Friday, March 17, 2000, completed Monday, March 20, 2000

Please note that there is a ``typo'' (an instance of mathematical
dyslexia) in problem 5 on the take-home exam.  The correct form of the
statement to be proved is

(Ex.Px->S) <-> ((Ax.Px)->S)  -- I transposed the first implication,
and implication, as we all know, is not commutative.
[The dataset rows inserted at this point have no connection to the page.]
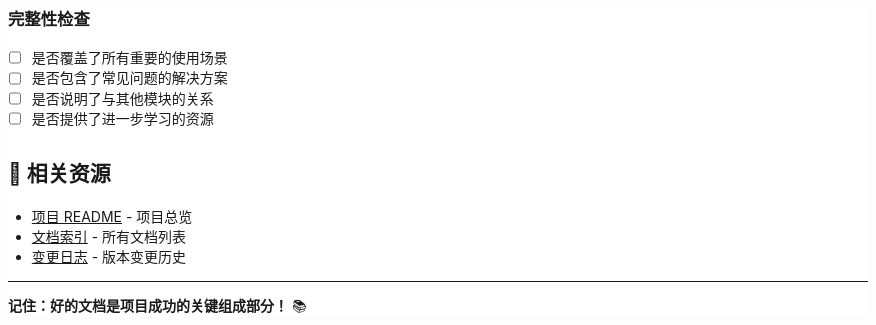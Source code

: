 ### 完整性检查
- [ ] 是否覆盖了所有重要的使用场景
- [ ] 是否包含了常见问题的解决方案
- [ ] 是否说明了与其他模块的关系
- [ ] 是否提供了进一步学习的资源

## 🔗 相关资源

- [项目 README](../README.md) - 项目总览
- [文档索引](./README.md) - 所有文档列表
- [变更日志](./CHANGELOG.md) - 版本变更历史

---

**记住：好的文档是项目成功的关键组成部分！** 📚

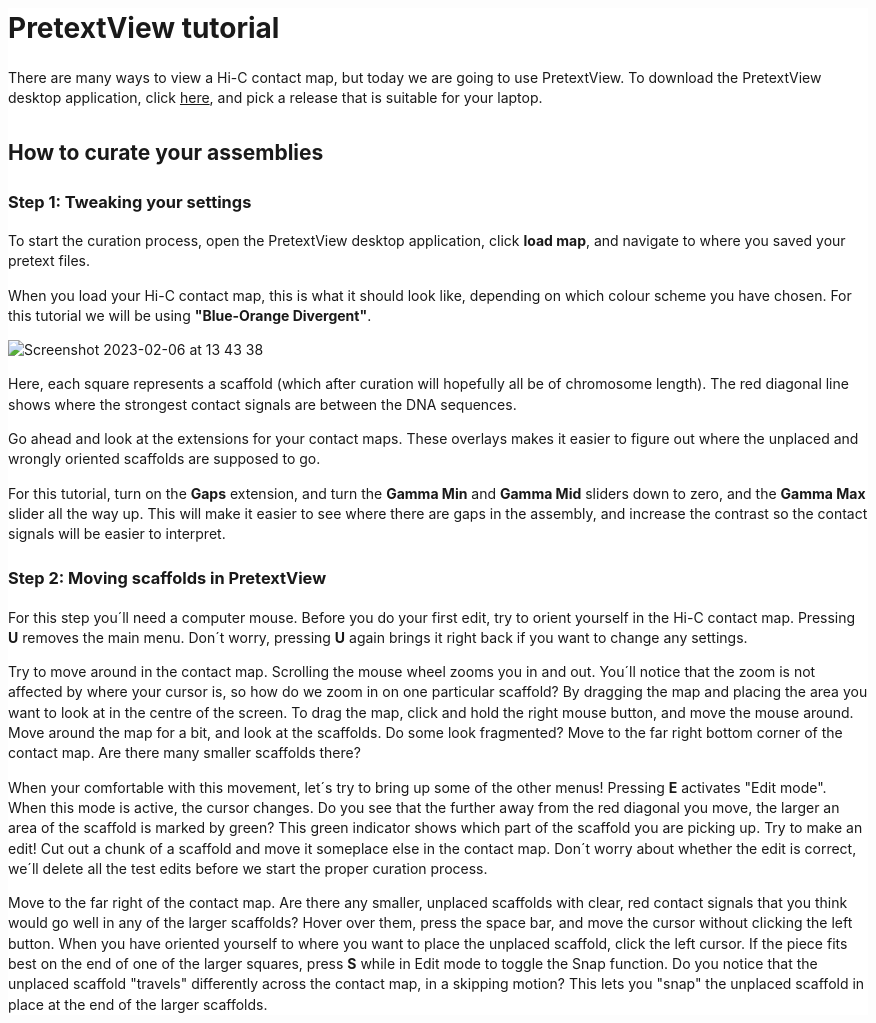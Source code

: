 # PretextView tutorial

There are many ways to view a Hi-C contact map, but today we are going to use PretextView. To download the PretextView desktop application, click [here](https://github.com/wtsi-hpag/PretextView/releases), and pick a release that is suitable for your laptop. 

## How to curate your assemblies

### Step 1: Tweaking your settings

 To start the curation process, open the PretextView desktop application, click **load map**, and navigate to where you saved your pretext files. 
 
 When you load your Hi-C contact map, this is what it should look like, depending on which colour scheme you have chosen. For this tutorial we will be using **"Blue-Orange Divergent"**.  
 
 <img width="962" alt="Screenshot 2023-02-06 at 13 43 38" src="https://user-images.githubusercontent.com/110542053/216974988-510ca53d-a3f9-4d84-8a0f-77ce8d53057a.png">

 
 Here, each square represents a scaffold (which after curation will hopefully all be of chromosome length). The red diagonal line shows where the strongest contact signals are between the DNA sequences. 

 Go ahead and look at the extensions for your contact maps. These overlays makes it easier to figure out where the unplaced and wrongly oriented scaffolds are supposed to go. 

 For this tutorial, turn on the **Gaps** extension, and turn the **Gamma Min** and **Gamma Mid** sliders down to zero, and the **Gamma Max** slider all the way up. This will make it easier to see where there are gaps in the assembly, and increase the contrast so the contact signals will be easier to interpret. 

 ### Step 2: Moving scaffolds in PretextView

For this step you´ll need a computer mouse. Before you do your first edit, try to orient yourself in the Hi-C contact map. Pressing **U** removes the main menu. Don´t worry, pressing **U** again brings it right back if you want to change any settings. 

Try to move around in the contact map. Scrolling the mouse wheel zooms you in and out. You´ll notice that the zoom is not affected by where your cursor is, so how do we zoom in on one particular scaffold? By dragging the map and placing the area you want to look at in the centre of the screen. To drag the map, click and hold the right mouse button, and move the mouse around. Move around the map for a bit, and look at the scaffolds. Do some look fragmented? Move to the far right bottom corner of the contact map. Are there many smaller scaffolds there?

When your comfortable with this movement, let´s try to bring up some of the other menus! Pressing **E** activates "Edit mode". When this mode is active, the cursor changes. Do you see that the further away from the red diagonal you move, the larger an area of the scaffold is marked by green? This green indicator shows which part of the scaffold you are picking up. Try to make an edit! Cut out a chunk of a scaffold and move it someplace else in the contact map. Don´t worry about whether the edit is correct, we´ll delete all the test edits before we start the proper curation process. 

Move to the far right of the contact map. Are there any smaller, unplaced scaffolds with clear, red contact signals that you think would go well in any of the larger scaffolds? Hover over them, press the space bar, and move the cursor without clicking the left button. When you have oriented yourself to where you want to place the unplaced scaffold, click the left cursor. If the piece fits best on the end of one of the larger squares, press **S** while in Edit mode to toggle the Snap function. Do you notice that the unplaced scaffold "travels" differently across the contact map, in a skipping motion? This lets you "snap" the unplaced scaffold in place at the end of the larger scaffolds. 
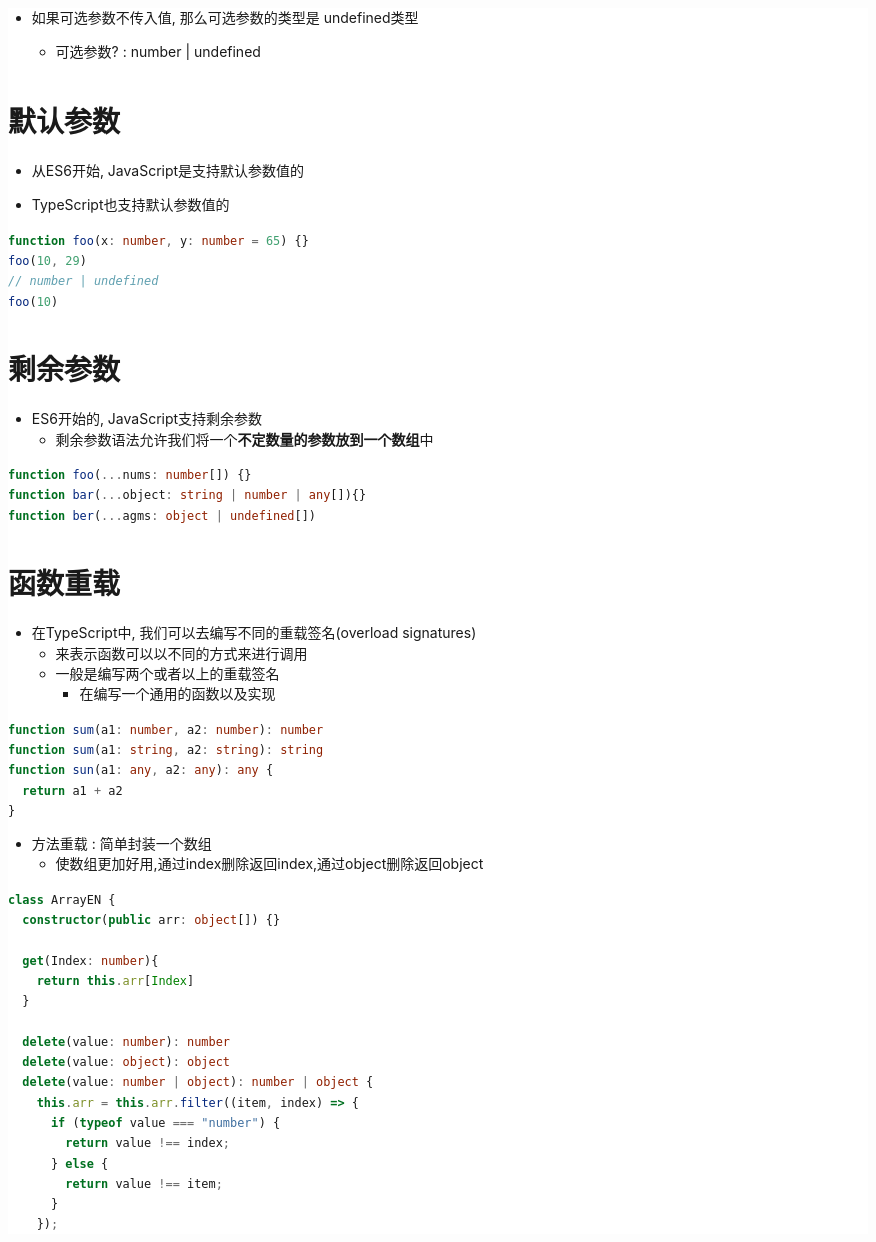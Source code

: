 
- 如果可选参数不传入值, 那么可选参数的类型是 undefined类型

  - 可选参数? : number | undefined

# 默认参数

-  从ES6开始, JavaScript是支持默认参数值的

  - TypeScript也支持默认参数值的

  ```ts
  function foo(x: number, y: number = 65) {}
  foo(10, 29)
  // number | undefined
  foo(10)
  ```

# 剩余参数

- ES6开始的, JavaScript支持剩余参数
  - 剩余参数语法允许我们将一个**不定数量的参数放到一个数组**中

```ts
function foo(...nums: number[]) {}
function bar(...object: string | number | any[]){}
function ber(...agms: object | undefined[])
```



# 函数重载

- 在TypeScript中, 我们可以去编写不同的重载签名(overload signatures)
  - 来表示函数可以以不同的方式来进行调用
  - 一般是编写两个或者以上的重载签名
    - 在编写一个通用的函数以及实现

```ts
function sum(a1: number, a2: number): number
function sum(a1: string, a2: string): string
function sun(a1: any, a2: any): any {
  return a1 + a2
}
```

- 方法重载 : 简单封装一个数组
  - 使数组更加好用,通过index删除返回index,通过object删除返回object

```ts
class ArrayEN {
  constructor(public arr: object[]) {}
  
  get(Index: number){
    return this.arr[Index]
  }
  
  delete(value: number): number
  delete(value: object): object
  delete(value: number | object): number | object {
    this.arr = this.arr.filter((item, index) => {
      if (typeof value === "number") {
        return value !== index;
      } else {
        return value !== item;
      }
    });
```
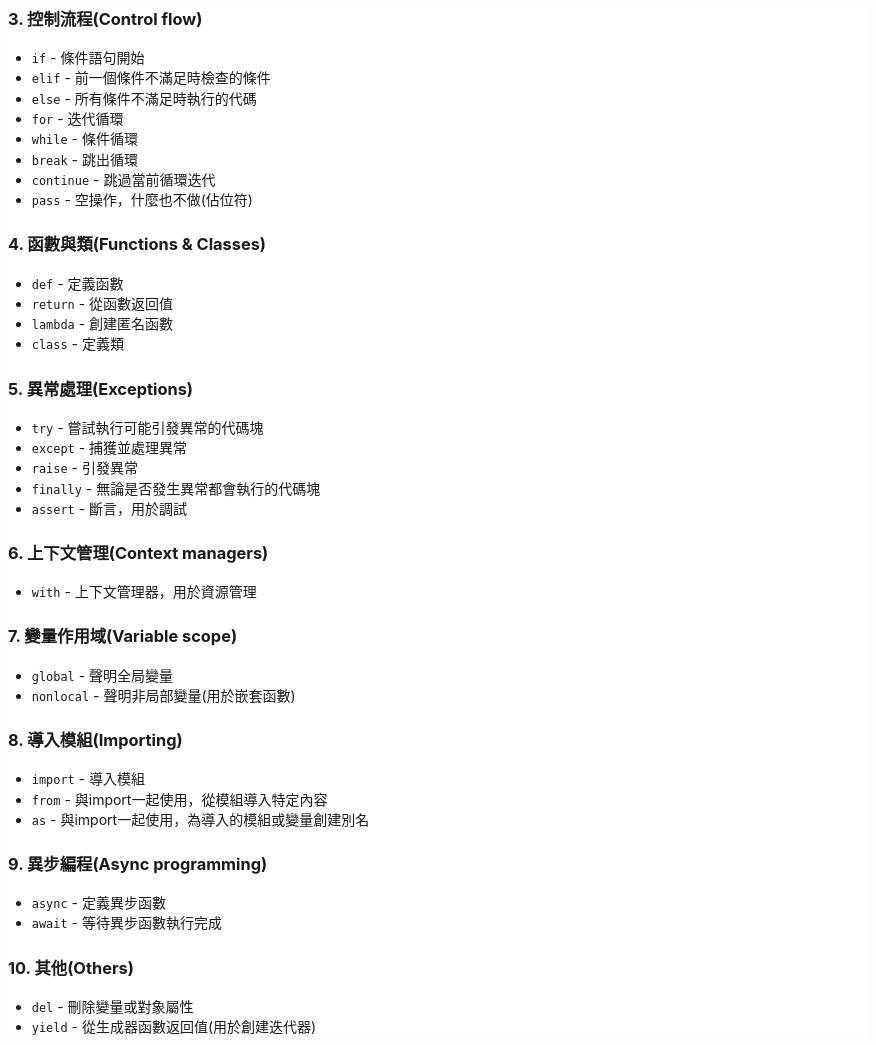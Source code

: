### 3. 控制流程(Control flow)
- `if` - 條件語句開始
- `elif` - 前一個條件不滿足時檢查的條件
- `else` - 所有條件不滿足時執行的代碼
- `for` - 迭代循環
- `while` - 條件循環
- `break` - 跳出循環
- `continue` - 跳過當前循環迭代
- `pass` - 空操作，什麼也不做(佔位符)

### 4. 函數與類(Functions & Classes)
- `def` - 定義函數
- `return` - 從函數返回值
- `lambda` - 創建匿名函數
- `class` - 定義類

### 5. 異常處理(Exceptions)
- `try` - 嘗試執行可能引發異常的代碼塊
- `except` - 捕獲並處理異常
- `raise` - 引發異常
- `finally` - 無論是否發生異常都會執行的代碼塊
- `assert` - 斷言，用於調試

### 6. 上下文管理(Context managers)
- `with` - 上下文管理器，用於資源管理

### 7. 變量作用域(Variable scope)
- `global` - 聲明全局變量
- `nonlocal` - 聲明非局部變量(用於嵌套函數)

### 8. 導入模組(Importing)
- `import` - 導入模組
- `from` - 與import一起使用，從模組導入特定內容
- `as` - 與import一起使用，為導入的模組或變量創建別名

### 9. 異步編程(Async programming)
- `async` - 定義異步函數
- `await` - 等待異步函數執行完成

### 10. 其他(Others)
- `del` - 刪除變量或對象屬性
- `yield` - 從生成器函數返回值(用於創建迭代器)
In the following proof I have used capital letters like Q, R, K, L to
suggest the use of ``lucky charms'' in the underlying formal argument.
The maneuver of assigning values to q and r in the existential
statements (Eqr.qx+r = 0 & (x=0 | r<x)) and (Eqr.qx+r = a' & (x=0 |
r<x)) in this proof is a mode of expressing an argument by existential

Division Theorem

We set out to prove the following theorem by induction:

(Axy.(Eqr.qx+r = y & (x=0 | r<x)))

We prove this by induction on y; I'm afraid I pulled this decision like
a rabbit out of a hat...

Basis step:  (Ax.(Eqr.qx+r = 0 & (x=0 | r<x)))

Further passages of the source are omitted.